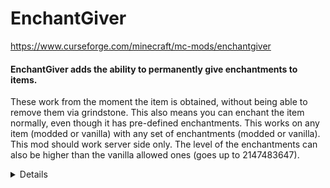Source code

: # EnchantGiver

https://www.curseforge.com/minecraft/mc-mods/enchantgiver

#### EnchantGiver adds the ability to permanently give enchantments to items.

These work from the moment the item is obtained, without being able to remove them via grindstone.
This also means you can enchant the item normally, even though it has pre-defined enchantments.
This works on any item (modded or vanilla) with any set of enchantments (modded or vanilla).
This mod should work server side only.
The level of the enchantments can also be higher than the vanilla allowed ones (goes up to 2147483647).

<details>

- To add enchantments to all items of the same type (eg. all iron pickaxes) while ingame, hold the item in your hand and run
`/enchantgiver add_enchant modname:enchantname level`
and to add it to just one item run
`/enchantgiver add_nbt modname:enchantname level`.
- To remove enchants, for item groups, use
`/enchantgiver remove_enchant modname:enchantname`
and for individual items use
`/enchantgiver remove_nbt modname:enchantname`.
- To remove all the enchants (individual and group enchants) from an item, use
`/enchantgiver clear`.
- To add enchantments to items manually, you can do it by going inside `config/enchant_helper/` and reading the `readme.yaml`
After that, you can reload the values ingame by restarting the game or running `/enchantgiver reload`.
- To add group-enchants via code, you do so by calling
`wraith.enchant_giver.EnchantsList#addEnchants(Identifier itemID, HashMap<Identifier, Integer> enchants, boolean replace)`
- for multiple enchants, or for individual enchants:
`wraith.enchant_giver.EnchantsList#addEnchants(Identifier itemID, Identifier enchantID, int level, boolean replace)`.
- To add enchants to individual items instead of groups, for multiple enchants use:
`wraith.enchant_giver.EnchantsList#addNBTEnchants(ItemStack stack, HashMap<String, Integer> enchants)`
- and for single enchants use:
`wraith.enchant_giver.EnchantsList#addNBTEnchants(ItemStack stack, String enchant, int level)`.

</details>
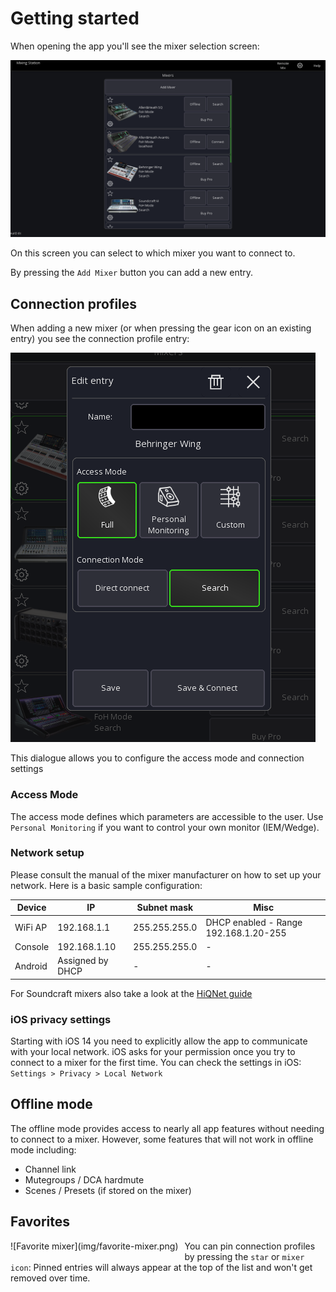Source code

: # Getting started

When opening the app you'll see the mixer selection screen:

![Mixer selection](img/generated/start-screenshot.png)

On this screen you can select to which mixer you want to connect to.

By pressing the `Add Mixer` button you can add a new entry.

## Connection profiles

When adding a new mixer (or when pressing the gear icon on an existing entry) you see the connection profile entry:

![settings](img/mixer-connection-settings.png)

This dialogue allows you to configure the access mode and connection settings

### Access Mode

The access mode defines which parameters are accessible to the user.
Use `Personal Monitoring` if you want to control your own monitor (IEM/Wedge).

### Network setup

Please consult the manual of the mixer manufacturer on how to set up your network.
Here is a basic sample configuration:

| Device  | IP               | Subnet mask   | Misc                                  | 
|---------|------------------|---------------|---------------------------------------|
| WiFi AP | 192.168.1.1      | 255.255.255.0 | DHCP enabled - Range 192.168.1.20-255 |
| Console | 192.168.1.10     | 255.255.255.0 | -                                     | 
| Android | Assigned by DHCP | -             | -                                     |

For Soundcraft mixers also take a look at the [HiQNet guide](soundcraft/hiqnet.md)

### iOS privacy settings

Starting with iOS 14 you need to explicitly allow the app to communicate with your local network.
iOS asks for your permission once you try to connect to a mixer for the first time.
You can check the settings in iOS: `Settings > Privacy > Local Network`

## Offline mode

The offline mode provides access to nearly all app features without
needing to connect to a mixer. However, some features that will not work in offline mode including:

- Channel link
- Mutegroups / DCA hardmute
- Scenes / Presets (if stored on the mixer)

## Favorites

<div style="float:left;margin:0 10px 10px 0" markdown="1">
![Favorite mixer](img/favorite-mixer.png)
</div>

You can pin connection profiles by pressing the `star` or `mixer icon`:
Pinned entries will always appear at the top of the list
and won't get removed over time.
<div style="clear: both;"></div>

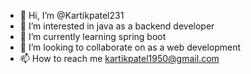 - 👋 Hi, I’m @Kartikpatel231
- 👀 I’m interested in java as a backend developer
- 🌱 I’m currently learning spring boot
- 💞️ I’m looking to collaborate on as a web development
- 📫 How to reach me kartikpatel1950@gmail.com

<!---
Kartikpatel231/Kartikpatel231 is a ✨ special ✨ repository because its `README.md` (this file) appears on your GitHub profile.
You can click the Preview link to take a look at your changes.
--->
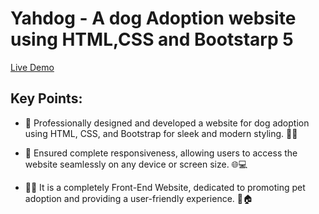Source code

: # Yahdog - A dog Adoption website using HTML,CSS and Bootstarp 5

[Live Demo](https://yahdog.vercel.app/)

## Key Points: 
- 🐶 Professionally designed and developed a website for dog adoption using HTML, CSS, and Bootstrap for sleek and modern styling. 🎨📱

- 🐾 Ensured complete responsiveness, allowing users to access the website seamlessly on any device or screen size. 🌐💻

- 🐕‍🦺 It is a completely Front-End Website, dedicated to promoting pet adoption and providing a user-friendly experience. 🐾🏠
━━━
→ WORK REQUIRED
Your answer should be the lines from the first record down to the line containing "## Connection profiles", restated exactly, with no pictures.

→ TASK RESPONSE
Source code

: # EnchantGiver

https://www.curseforge.com/minecraft/mc-mods/enchantgiver

#### EnchantGiver adds the ability to permanently give enchantments to items.

These work from the moment the item is obtained, without being able to remove them via grindstone.
This also means you can enchant the item normally, even though it has pre-defined enchantments.
This works on any item (modded or vanilla) with any set of enchantments (modded or vanilla).
This mod should work server side only.
The level of the enchantments can also be higher than the vanilla allowed ones (goes up to 2147483647).

<details>

- To add enchantments to all items of the same type (eg. all iron pickaxes) while ingame, hold the item in your hand and run
`/enchantgiver add_enchant modname:enchantname level`
and to add it to just one item run
`/enchantgiver add_nbt modname:enchantname level`.
- To remove enchants, for item groups, use
`/enchantgiver remove_enchant modname:enchantname`
and for individual items use
`/enchantgiver remove_nbt modname:enchantname`.
- To remove all the enchants (individual and group enchants) from an item, use
`/enchantgiver clear`.
- To add enchantments to items manually, you can do it by going inside `config/enchant_helper/` and reading the `readme.yaml`
After that, you can reload the values ingame by restarting the game or running `/enchantgiver reload`.
- To add group-enchants via code, you do so by calling
`wraith.enchant_giver.EnchantsList#addEnchants(Identifier itemID, HashMap<Identifier, Integer> enchants, boolean replace)`
- for multiple enchants, or for individual enchants:
`wraith.enchant_giver.EnchantsList#addEnchants(Identifier itemID, Identifier enchantID, int level, boolean replace)`.
- To add enchants to individual items instead of groups, for multiple enchants use:
`wraith.enchant_giver.EnchantsList#addNBTEnchants(ItemStack stack, HashMap<String, Integer> enchants)`
- and for single enchants use:
`wraith.enchant_giver.EnchantsList#addNBTEnchants(ItemStack stack, String enchant, int level)`.

</details>
Source code

: # Getting started

When opening the app you'll see the mixer selection screen:

![Mixer selection](img/generated/start-screenshot.png)

On this screen you can select to which mixer you want to connect to.

By pressing the `Add Mixer` button you can add a new entry.

## Connection profiles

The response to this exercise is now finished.